Non essendo stata data esecuzione al titolo, il ricorrente ha promosso il giudizio di ottemperanza nei confronti del Ministero dell’Istruzione e del Merito, costituitosi in giudizio. La causa è stata decisa in camera di consiglio.
La Motivazione della Corte
Il collegio ha innanzitutto escluso la rilevanza della nota depositata dalla parte il giorno precedente l’udienza, rilevandone la tardività e la non operatività, nelle udienze in presenza, della norma dell’art. 13-quater disp. att. c.p.a..
Nel merito, il Tribunale ha verificato la sussistenza dei presupposti di cui all’art. 114 c.p.a., avuto riguardo al passaggio in giudicato della sentenza, attestato agli atti, e all’inutile decorso del termine di sessanta giorni di cui all’art. 14, comma 1, del d.l. n. 669/1996, decorrente dalla notifica del titolo, di cui è stata fornita prova.
Il ricorso è stato quindi accolto, con ordine all’amministrazione di provvedere al puntuale e integrale pagamento delle spettanze nel termine di sessanta giorni dalla notificazione o comunicazione della decisione. In caso di inutile decorso, su sollecitazione della parte interessata, è stato nominato commissario ad acta il dirigente pro tempore della struttura ministeriale competente in materia di ordinamenti scolastici, con facoltà di delega, nell’ulteriore termine di sessanta giorni.
Il collegio ha escluso il compenso dell’ausiliario, richiamando la disposizione dell’art. 5-sexies, comma 8, della legge n. 89/2001, come introdotta dall’art. 1, comma 777, lett. l), della legge n. 208/2015, ritenuta applicabile per analogia anche alle altre condanne al pagamento di somme di denaro, richiamando sul punto la giurisprudenza amministrativa. Ha poi precisato che il munus di ausiliario del giudice è intrinsecamente obbligatorio e non può essere inciso da disposizioni interne all’amministrazione di appartenenza, con richiamo a C.G.A.R.S. n. 138 del 2015.
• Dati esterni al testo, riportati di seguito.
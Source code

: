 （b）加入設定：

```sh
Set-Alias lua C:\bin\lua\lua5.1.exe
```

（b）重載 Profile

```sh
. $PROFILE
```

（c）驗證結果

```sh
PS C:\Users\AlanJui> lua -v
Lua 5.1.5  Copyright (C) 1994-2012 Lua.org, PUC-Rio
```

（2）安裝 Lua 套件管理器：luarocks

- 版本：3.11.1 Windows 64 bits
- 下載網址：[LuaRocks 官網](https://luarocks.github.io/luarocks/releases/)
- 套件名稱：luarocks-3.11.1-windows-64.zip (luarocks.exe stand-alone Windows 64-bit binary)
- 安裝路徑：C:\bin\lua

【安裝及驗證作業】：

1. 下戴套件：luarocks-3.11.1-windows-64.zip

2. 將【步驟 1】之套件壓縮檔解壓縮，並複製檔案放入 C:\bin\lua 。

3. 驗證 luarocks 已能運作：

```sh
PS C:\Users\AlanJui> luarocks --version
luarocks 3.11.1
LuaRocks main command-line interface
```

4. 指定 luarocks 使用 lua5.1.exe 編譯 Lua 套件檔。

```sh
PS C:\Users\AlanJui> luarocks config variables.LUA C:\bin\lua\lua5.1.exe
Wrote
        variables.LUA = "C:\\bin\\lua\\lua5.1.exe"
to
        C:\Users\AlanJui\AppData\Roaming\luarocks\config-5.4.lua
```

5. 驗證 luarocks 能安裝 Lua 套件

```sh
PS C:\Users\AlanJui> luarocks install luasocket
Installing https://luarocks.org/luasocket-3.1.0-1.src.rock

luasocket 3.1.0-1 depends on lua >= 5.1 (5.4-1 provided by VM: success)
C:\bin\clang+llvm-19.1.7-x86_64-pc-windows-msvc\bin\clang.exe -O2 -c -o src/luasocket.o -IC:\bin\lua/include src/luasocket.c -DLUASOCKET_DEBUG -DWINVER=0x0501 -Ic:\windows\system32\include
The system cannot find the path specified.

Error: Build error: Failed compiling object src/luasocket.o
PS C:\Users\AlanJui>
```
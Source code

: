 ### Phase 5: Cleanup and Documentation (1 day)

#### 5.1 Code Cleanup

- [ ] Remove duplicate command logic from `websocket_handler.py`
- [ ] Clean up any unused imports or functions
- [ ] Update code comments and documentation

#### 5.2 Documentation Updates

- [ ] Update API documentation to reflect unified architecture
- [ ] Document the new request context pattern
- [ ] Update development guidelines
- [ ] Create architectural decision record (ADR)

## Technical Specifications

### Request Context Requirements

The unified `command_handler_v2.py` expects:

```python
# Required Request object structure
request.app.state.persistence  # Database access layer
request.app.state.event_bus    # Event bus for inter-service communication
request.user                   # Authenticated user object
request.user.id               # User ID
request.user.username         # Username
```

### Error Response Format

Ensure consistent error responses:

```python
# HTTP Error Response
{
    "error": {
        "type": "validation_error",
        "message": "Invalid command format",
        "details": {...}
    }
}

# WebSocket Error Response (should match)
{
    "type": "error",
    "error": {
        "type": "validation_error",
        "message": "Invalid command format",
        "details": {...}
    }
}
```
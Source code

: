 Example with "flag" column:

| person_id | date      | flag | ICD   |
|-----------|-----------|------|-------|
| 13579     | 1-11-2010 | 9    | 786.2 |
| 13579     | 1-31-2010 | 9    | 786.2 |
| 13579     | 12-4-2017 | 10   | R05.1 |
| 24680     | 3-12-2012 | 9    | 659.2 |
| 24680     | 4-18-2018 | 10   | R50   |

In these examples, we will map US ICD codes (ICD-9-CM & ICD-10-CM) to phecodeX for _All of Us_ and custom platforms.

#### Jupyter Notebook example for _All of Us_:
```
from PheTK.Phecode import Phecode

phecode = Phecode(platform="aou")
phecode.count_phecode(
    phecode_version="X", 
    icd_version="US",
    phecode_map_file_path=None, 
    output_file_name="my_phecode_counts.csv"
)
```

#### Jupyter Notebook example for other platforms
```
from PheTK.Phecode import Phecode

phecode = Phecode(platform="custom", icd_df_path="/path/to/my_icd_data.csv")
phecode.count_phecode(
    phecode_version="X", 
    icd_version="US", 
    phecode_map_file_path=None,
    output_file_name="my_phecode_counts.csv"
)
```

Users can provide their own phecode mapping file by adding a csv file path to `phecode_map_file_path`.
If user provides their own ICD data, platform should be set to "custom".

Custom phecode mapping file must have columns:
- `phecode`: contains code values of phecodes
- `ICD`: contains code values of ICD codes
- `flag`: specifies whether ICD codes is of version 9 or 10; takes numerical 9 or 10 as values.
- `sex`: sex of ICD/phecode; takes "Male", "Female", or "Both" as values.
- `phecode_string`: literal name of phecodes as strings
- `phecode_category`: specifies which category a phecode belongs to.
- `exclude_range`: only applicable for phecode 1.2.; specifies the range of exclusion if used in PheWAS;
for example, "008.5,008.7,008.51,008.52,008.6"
Il Tribunale ha inoltre imposto al commissario il deposito di atti e documenti tramite la procedura P.A.T., con il modulo dedicato, e ha qualificato ogni ritardo nell’esecuzione come ipotesi foriera di responsabilità amministrativa. Le spese di lite, liquidate in € 552,00 oltre accessori, sono state poste a carico dell’amministrazione soccombente, con liquidazione operata in via analogica ai minimi tariffari del d.m. n. 55/2014 per le procedure esecutive mobiliari.